Should you return before your five year mission is over (about 15-20 minutes all told), Mucron offsets your cargo against the loan, presenting you with a profit or loss that's translated into a scoreline. Maybe, next time, you'll get a bigger haul. Or fall prey to a star-killing menace from beyond the pale.
Each playthrough contained as much depth and as many twists as many games do in their entire campaigns. The randomly generated universe teems with planets to travel to, nebulae to navigate and back holes to avoid, with worlds providing an array of items to acquire. Sometimes we'd happen across a relic of an ancient emperor who makes an entire race bow to our will, or spend several days tracking down a rare and bizarre animal. A dizzying array of weapons, shields and gadgets turned our starting ship into a intergalactic powerhouse, packing more powerful engines to cover more ground within the time limit. Perhaps an alien wingman would even offer to join our flotilla, lending their ships to the cause. There was always something new to see and do, making every playthrough completely unique.

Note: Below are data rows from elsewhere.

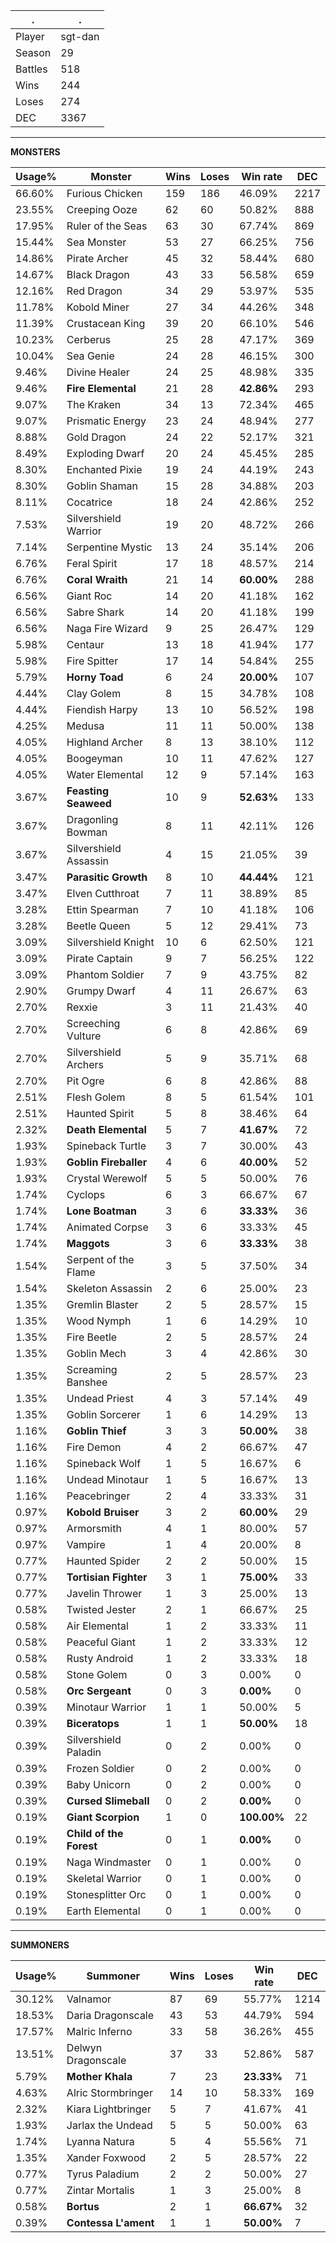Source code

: .|.
|-|-
Player|sgt-dan
Season|29
Battles|518
Wins|244
Loses|274
DEC|3367

---
**MONSTERS**

Usage%|Monster|Wins|Loses|Win rate|DEC|
-|-|-|-|-|-|
66.60%|Furious Chicken|159|186|46.09%|2217|
23.55%|Creeping Ooze|62|60|50.82%|888|
17.95%|Ruler of the Seas|63|30|67.74%|869|
15.44%|Sea Monster|53|27|66.25%|756|
14.86%|Pirate Archer|45|32|58.44%|680|
14.67%|Black Dragon|43|33|56.58%|659|
12.16%|Red Dragon|34|29|53.97%|535|
11.78%|Kobold Miner|27|34|44.26%|348|
11.39%|Crustacean King|39|20|66.10%|546|
10.23%|Cerberus|25|28|47.17%|369|
10.04%|Sea Genie|24|28|46.15%|300|
9.46%|Divine Healer|24|25|48.98%|335|
9.46%|**Fire Elemental**|21|28|**42.86%**|293|
9.07%|The Kraken|34|13|72.34%|465|
9.07%|Prismatic Energy|23|24|48.94%|277|
8.88%|Gold Dragon|24|22|52.17%|321|
8.49%|Exploding Dwarf|20|24|45.45%|285|
8.30%|Enchanted Pixie|19|24|44.19%|243|
8.30%|Goblin Shaman|15|28|34.88%|203|
8.11%|Cocatrice|18|24|42.86%|252|
7.53%|Silvershield Warrior|19|20|48.72%|266|
7.14%|Serpentine Mystic|13|24|35.14%|206|
6.76%|Feral Spirit|17|18|48.57%|214|
6.76%|**Coral Wraith**|21|14|**60.00%**|288|
6.56%|Giant Roc|14|20|41.18%|162|
6.56%|Sabre Shark|14|20|41.18%|199|
6.56%|Naga Fire Wizard|9|25|26.47%|129|
5.98%|Centaur|13|18|41.94%|177|
5.98%|Fire Spitter|17|14|54.84%|255|
5.79%|**Horny Toad**|6|24|**20.00%**|107|
4.44%|Clay Golem|8|15|34.78%|108|
4.44%|Fiendish Harpy|13|10|56.52%|198|
4.25%|Medusa|11|11|50.00%|138|
4.05%|Highland Archer|8|13|38.10%|112|
4.05%|Boogeyman|10|11|47.62%|127|
4.05%|Water Elemental|12|9|57.14%|163|
3.67%|**Feasting Seaweed**|10|9|**52.63%**|133|
3.67%|Dragonling Bowman|8|11|42.11%|126|
3.67%|Silvershield Assassin|4|15|21.05%|39|
3.47%|**Parasitic Growth**|8|10|**44.44%**|121|
3.47%|Elven Cutthroat|7|11|38.89%|85|
3.28%|Ettin Spearman|7|10|41.18%|106|
3.28%|Beetle Queen|5|12|29.41%|73|
3.09%|Silvershield Knight|10|6|62.50%|121|
3.09%|Pirate Captain|9|7|56.25%|122|
3.09%|Phantom Soldier|7|9|43.75%|82|
2.90%|Grumpy Dwarf|4|11|26.67%|63|
2.70%|Rexxie|3|11|21.43%|40|
2.70%|Screeching Vulture|6|8|42.86%|69|
2.70%|Silvershield Archers|5|9|35.71%|68|
2.70%|Pit Ogre|6|8|42.86%|88|
2.51%|Flesh Golem|8|5|61.54%|101|
2.51%|Haunted Spirit|5|8|38.46%|64|
2.32%|**Death Elemental**|5|7|**41.67%**|72|
1.93%|Spineback Turtle|3|7|30.00%|43|
1.93%|**Goblin Fireballer**|4|6|**40.00%**|52|
1.93%|Crystal Werewolf|5|5|50.00%|76|
1.74%|Cyclops|6|3|66.67%|67|
1.74%|**Lone Boatman**|3|6|**33.33%**|36|
1.74%|Animated Corpse|3|6|33.33%|45|
1.74%|**Maggots**|3|6|**33.33%**|38|
1.54%|Serpent of the Flame|3|5|37.50%|34|
1.54%|Skeleton Assassin|2|6|25.00%|23|
1.35%|Gremlin Blaster|2|5|28.57%|15|
1.35%|Wood Nymph|1|6|14.29%|10|
1.35%|Fire Beetle|2|5|28.57%|24|
1.35%|Goblin Mech|3|4|42.86%|30|
1.35%|Screaming Banshee|2|5|28.57%|23|
1.35%|Undead Priest|4|3|57.14%|49|
1.35%|Goblin Sorcerer|1|6|14.29%|13|
1.16%|**Goblin Thief**|3|3|**50.00%**|38|
1.16%|Fire Demon|4|2|66.67%|47|
1.16%|Spineback Wolf|1|5|16.67%|6|
1.16%|Undead Minotaur|1|5|16.67%|13|
1.16%|Peacebringer|2|4|33.33%|31|
0.97%|**Kobold Bruiser**|3|2|**60.00%**|29|
0.97%|Armorsmith|4|1|80.00%|57|
0.97%|Vampire|1|4|20.00%|8|
0.77%|Haunted Spider|2|2|50.00%|15|
0.77%|**Tortisian Fighter**|3|1|**75.00%**|33|
0.77%|Javelin Thrower|1|3|25.00%|13|
0.58%|Twisted Jester|2|1|66.67%|25|
0.58%|Air Elemental|1|2|33.33%|11|
0.58%|Peaceful Giant|1|2|33.33%|12|
0.58%|Rusty Android|1|2|33.33%|18|
0.58%|Stone Golem|0|3|0.00%|0|
0.58%|**Orc Sergeant**|0|3|**0.00%**|0|
0.39%|Minotaur Warrior|1|1|50.00%|5|
0.39%|**Biceratops**|1|1|**50.00%**|18|
0.39%|Silvershield Paladin|0|2|0.00%|0|
0.39%|Frozen Soldier|0|2|0.00%|0|
0.39%|Baby Unicorn|0|2|0.00%|0|
0.39%|**Cursed Slimeball**|0|2|**0.00%**|0|
0.19%|**Giant Scorpion**|1|0|**100.00%**|22|
0.19%|**Child of the Forest**|0|1|**0.00%**|0|
0.19%|Naga Windmaster|0|1|0.00%|0|
0.19%|Skeletal Warrior|0|1|0.00%|0|
0.19%|Stonesplitter Orc|0|1|0.00%|0|
0.19%|Earth Elemental|0|1|0.00%|0|

---
**SUMMONERS**

Usage%|Summoner|Wins|Loses|Win rate|DEC|
-|-|-|-|-|-|
30.12%|Valnamor|87|69|55.77%|1214|
18.53%|Daria Dragonscale|43|53|44.79%|594|
17.57%|Malric Inferno|33|58|36.26%|455|
13.51%|Delwyn Dragonscale|37|33|52.86%|587|
5.79%|**Mother Khala**|7|23|**23.33%**|71|
4.63%|Alric Stormbringer|14|10|58.33%|169|
2.32%|Kiara Lightbringer|5|7|41.67%|41|
1.93%|Jarlax the Undead|5|5|50.00%|63|
1.74%|Lyanna Natura|5|4|55.56%|71|
1.35%|Xander Foxwood|2|5|28.57%|22|
0.77%|Tyrus Paladium|2|2|50.00%|27|
0.77%|Zintar Mortalis|1|3|25.00%|8|
0.58%|**Bortus**|2|1|**66.67%**|32|
0.39%|**Contessa L'ament**|1|1|**50.00%**|7|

Not every encounter was so generous, however. SAIS even had plenty of deep yet streamlined inter-ship combat, which brought players into direct competition with warlike space barbarians, mechanical Tan-Ru and abstract, spiritual spacefaring rays. We had full real-time control over our flotillas, with freedom to plan strategies and vectors on a 2D plane, providing major tactical depth in less than a minute of gameplay time.
Of course, oftentimes, we wouldn't make it back. The randomised galaxies were frequently just too difficult, miring us in enormous battles without powerful ship upgrades or sometimes just popping a black hole or two in the way. But with such a short play time and a persistent high score table, each defeat was a self-contained story, and one that just spurred us onwards to bigger and better things.
SAIS only had one major problem: a $20 price tag. This was arguably too much for a graphically primitive indie game (even by 2002 standards), and thus became a cult classic rather than a ubiquitous heavy hitter. Now, though it's free to download on PC and Mac, while the the poorly-optimised iOS version is available on the App Store. And with luck, you'll now be the proud owner of its superior sequel. You did buy the bundle, right?